An exact copy of the entries is needed, with every line included.

==================================================

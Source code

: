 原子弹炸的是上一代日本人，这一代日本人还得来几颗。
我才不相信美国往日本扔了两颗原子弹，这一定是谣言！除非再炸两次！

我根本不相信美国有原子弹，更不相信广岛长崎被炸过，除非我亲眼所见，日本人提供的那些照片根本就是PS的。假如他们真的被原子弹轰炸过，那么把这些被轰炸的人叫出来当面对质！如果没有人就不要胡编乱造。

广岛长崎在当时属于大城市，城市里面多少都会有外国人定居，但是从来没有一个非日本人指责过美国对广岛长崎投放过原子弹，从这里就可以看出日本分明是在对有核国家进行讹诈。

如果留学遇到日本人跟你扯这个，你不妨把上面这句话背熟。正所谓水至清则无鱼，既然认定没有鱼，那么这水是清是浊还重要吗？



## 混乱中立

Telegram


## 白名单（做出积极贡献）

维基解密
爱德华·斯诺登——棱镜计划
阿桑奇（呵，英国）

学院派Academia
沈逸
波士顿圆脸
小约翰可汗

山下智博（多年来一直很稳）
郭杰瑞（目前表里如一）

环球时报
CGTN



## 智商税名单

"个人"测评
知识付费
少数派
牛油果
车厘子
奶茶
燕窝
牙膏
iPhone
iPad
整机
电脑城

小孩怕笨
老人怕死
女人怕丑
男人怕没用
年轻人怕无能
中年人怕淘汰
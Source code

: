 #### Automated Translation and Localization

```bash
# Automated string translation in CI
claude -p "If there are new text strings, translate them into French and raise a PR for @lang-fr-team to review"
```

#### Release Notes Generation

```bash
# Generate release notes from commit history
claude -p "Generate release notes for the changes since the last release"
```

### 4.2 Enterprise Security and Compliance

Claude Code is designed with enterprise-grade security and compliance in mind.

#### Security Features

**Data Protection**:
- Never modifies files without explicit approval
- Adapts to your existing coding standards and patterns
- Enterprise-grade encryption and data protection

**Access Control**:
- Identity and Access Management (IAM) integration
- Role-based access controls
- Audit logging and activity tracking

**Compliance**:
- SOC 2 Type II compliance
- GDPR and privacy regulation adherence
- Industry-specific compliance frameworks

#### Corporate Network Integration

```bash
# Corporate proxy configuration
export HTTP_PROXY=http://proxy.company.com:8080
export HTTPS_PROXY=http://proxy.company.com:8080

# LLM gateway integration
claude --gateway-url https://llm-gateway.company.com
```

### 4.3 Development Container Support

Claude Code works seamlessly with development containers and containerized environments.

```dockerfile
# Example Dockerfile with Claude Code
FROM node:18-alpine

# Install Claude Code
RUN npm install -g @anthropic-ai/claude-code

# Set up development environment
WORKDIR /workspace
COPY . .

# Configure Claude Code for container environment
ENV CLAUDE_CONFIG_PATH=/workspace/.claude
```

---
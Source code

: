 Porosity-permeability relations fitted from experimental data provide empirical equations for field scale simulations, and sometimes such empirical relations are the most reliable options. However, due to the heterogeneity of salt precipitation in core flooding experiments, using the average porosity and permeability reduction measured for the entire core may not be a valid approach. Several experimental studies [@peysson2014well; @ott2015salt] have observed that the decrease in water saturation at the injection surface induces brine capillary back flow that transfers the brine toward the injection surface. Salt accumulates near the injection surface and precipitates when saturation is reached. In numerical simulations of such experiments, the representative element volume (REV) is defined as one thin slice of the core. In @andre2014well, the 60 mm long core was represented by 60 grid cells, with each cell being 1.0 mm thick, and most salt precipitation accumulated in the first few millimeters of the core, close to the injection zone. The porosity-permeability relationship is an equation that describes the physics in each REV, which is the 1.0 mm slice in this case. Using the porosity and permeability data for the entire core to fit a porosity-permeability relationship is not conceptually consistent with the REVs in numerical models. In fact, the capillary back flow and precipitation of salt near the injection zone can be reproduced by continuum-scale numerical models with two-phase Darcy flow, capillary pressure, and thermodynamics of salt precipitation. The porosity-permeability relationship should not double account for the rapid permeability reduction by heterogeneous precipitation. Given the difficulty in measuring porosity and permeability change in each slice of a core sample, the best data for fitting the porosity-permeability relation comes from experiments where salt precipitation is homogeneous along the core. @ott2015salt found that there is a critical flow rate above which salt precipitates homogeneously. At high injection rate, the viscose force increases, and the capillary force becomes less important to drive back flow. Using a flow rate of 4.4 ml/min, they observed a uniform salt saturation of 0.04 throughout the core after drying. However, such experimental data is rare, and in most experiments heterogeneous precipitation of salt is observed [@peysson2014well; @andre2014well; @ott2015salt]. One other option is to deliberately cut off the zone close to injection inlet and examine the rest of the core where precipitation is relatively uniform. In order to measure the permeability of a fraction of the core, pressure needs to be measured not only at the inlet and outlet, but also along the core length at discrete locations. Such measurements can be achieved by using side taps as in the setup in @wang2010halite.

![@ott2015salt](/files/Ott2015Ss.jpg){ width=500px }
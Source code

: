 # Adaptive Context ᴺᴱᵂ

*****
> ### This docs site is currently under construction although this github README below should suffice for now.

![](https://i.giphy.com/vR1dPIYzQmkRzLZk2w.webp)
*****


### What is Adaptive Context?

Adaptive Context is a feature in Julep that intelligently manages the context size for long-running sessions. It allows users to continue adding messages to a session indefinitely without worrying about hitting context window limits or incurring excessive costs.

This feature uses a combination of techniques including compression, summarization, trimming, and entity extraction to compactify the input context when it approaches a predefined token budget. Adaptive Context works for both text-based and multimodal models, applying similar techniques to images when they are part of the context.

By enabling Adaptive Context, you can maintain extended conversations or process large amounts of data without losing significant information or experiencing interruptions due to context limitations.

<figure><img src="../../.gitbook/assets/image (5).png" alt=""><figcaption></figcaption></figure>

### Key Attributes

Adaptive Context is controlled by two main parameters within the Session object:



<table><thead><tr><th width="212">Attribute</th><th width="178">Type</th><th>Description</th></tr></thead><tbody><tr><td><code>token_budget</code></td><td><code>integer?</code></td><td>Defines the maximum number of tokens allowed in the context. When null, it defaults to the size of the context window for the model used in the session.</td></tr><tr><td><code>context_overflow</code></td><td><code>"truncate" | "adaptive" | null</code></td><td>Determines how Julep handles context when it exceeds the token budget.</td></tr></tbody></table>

==================================================

• **RESPONSE TO THE TASK**:
Source code

: 原子弹炸的是上一代日本人，这一代日本人还得来几颗。
我才不相信美国往日本扔了两颗原子弹，这一定是谣言！除非再炸两次！

我根本不相信美国有原子弹，更不相信广岛长崎被炸过，除非我亲眼所见，日本人提供的那些照片根本就是PS的。假如他们真的被原子弹轰炸过，那么把这些被轰炸的人叫出来当面对质！如果没有人就不要胡编乱造。

广岛长崎在当时属于大城市，城市里面多少都会有外国人定居，但是从来没有一个非日本人指责过美国对广岛长崎投放过原子弹，从这里就可以看出日本分明是在对有核国家进行讹诈。

如果留学遇到日本人跟你扯这个，你不妨把上面这句话背熟。正所谓水至清则无鱼，既然认定没有鱼，那么这水是清是浊还重要吗？



## 混乱中立

Telegram


## 白名单（做出积极贡献）

维基解密
爱德华·斯诺登——棱镜计划
阿桑奇（呵，英国）

学院派Academia
沈逸
波士顿圆脸
小约翰可汗

山下智博（多年来一直很稳）
郭杰瑞（目前表里如一）

环球时报
CGTN



## 智商税名单

"个人"测评
知识付费
少数派
牛油果
车厘子
奶茶
燕窝
牙膏
iPhone
iPad
整机
电脑城

小孩怕笨
老人怕死
女人怕丑
男人怕没用
年轻人怕无能
中年人怕淘汰
Source code

: #### Automated Translation and Localization

```bash
# Automated string translation in CI
claude -p "If there are new text strings, translate them into French and raise a PR for @lang-fr-team to review"
```

#### Release Notes Generation

```bash
# Generate release notes from commit history
claude -p "Generate release notes for the changes since the last release"
```

### 4.2 Enterprise Security and Compliance

Claude Code is designed with enterprise-grade security and compliance in mind.

#### Security Features

**Data Protection**:
- Never modifies files without explicit approval
- Adapts to your existing coding standards and patterns
- Enterprise-grade encryption and data protection

**Access Control**:
- Identity and Access Management (IAM) integration
- Role-based access controls
- Audit logging and activity tracking

**Compliance**:
- SOC 2 Type II compliance
- GDPR and privacy regulation adherence
- Industry-specific compliance frameworks

#### Corporate Network Integration

```bash
# Corporate proxy configuration
export HTTP_PROXY=http://proxy.company.com:8080
export HTTPS_PROXY=http://proxy.company.com:8080

# LLM gateway integration
claude --gateway-url https://llm-gateway.company.com
```

### 4.3 Development Container Support

Claude Code works seamlessly with development containers and containerized environments.

```dockerfile
# Example Dockerfile with Claude Code
FROM node:18-alpine

# Install Claude Code
RUN npm install -g @anthropic-ai/claude-code

# Set up development environment
WORKDIR /workspace
COPY . .

# Configure Claude Code for container environment
ENV CLAUDE_CONFIG_PATH=/workspace/.claude
```

---
Source code

: Porosity-permeability relations fitted from experimental data provide empirical equations for field scale simulations, and sometimes such empirical relations are the most reliable options. However, due to the heterogeneity of salt precipitation in core flooding experiments, using the average porosity and permeability reduction measured for the entire core may not be a valid approach. Several experimental studies [@peysson2014well; @ott2015salt] have observed that the decrease in water saturation at the injection surface induces brine capillary back flow that transfers the brine toward the injection surface. Salt accumulates near the injection surface and precipitates when saturation is reached. In numerical simulations of such experiments, the representative element volume (REV) is defined as one thin slice of the core. In @andre2014well, the 60 mm long core was represented by 60 grid cells, with each cell being 1.0 mm thick, and most salt precipitation accumulated in the first few millimeters of the core, close to the injection zone. The porosity-permeability relationship is an equation that describes the physics in each REV, which is the 1.0 mm slice in this case. Using the porosity and permeability data for the entire core to fit a porosity-permeability relationship is not conceptually consistent with the REVs in numerical models. In fact, the capillary back flow and precipitation of salt near the injection zone can be reproduced by continuum-scale numerical models with two-phase Darcy flow, capillary pressure, and thermodynamics of salt precipitation. The porosity-permeability relationship should not double account for the rapid permeability reduction by heterogeneous precipitation. Given the difficulty in measuring porosity and permeability change in each slice of a core sample, the best data for fitting the porosity-permeability relation comes from experiments where salt precipitation is homogeneous along the core. @ott2015salt found that there is a critical flow rate above which salt precipitates homogeneously. At high injection rate, the viscose force increases, and the capillary force becomes less important to drive back flow. Using a flow rate of 4.4 ml/min, they observed a uniform salt saturation of 0.04 throughout the core after drying. However, such experimental data is rare, and in most experiments heterogeneous precipitation of salt is observed [@peysson2014well; @andre2014well; @ott2015salt]. One other option is to deliberately cut off the zone close to injection inlet and examine the rest of the core where precipitation is relatively uniform. In order to measure the permeability of a fraction of the core, pressure needs to be measured not only at the inlet and outlet, but also along the core length at discrete locations. Such measurements can be achieved by using side taps as in the setup in @wang2010halite.

![@ott2015salt](/files/Ott2015Ss.jpg){ width=500px }
Source code

: # Adaptive Context ᴺᴱᵂ

*****
> ### This docs site is currently under construction although this github README below should suffice for now.

![](https://i.giphy.com/vR1dPIYzQmkRzLZk2w.webp)
*****


### What is Adaptive Context?

Adaptive Context is a feature in Julep that intelligently manages the context size for long-running sessions. It allows users to continue adding messages to a session indefinitely without worrying about hitting context window limits or incurring excessive costs.

This feature uses a combination of techniques including compression, summarization, trimming, and entity extraction to compactify the input context when it approaches a predefined token budget. Adaptive Context works for both text-based and multimodal models, applying similar techniques to images when they are part of the context.

By enabling Adaptive Context, you can maintain extended conversations or process large amounts of data without losing significant information or experiencing interruptions due to context limitations.

<figure><img src="../../.gitbook/assets/image (5).png" alt=""><figcaption></figcaption></figure>

### Key Attributes

Adaptive Context is controlled by two main parameters within the Session object:



<table><thead><tr><th width="212">Attribute</th><th width="178">Type</th><th>Description</th></tr></thead><tbody><tr><td><code>token_budget</code></td><td><code>integer?</code></td><td>Defines the maximum number of tokens allowed in the context. When null, it defaults to the size of the context window for the model used in the session.</td></tr><tr><td><code>context_overflow</code></td><td><code>"truncate" | "adaptive" | null</code></td><td>Determines how Julep handles context when it exceeds the token budget.</td></tr></tbody></table>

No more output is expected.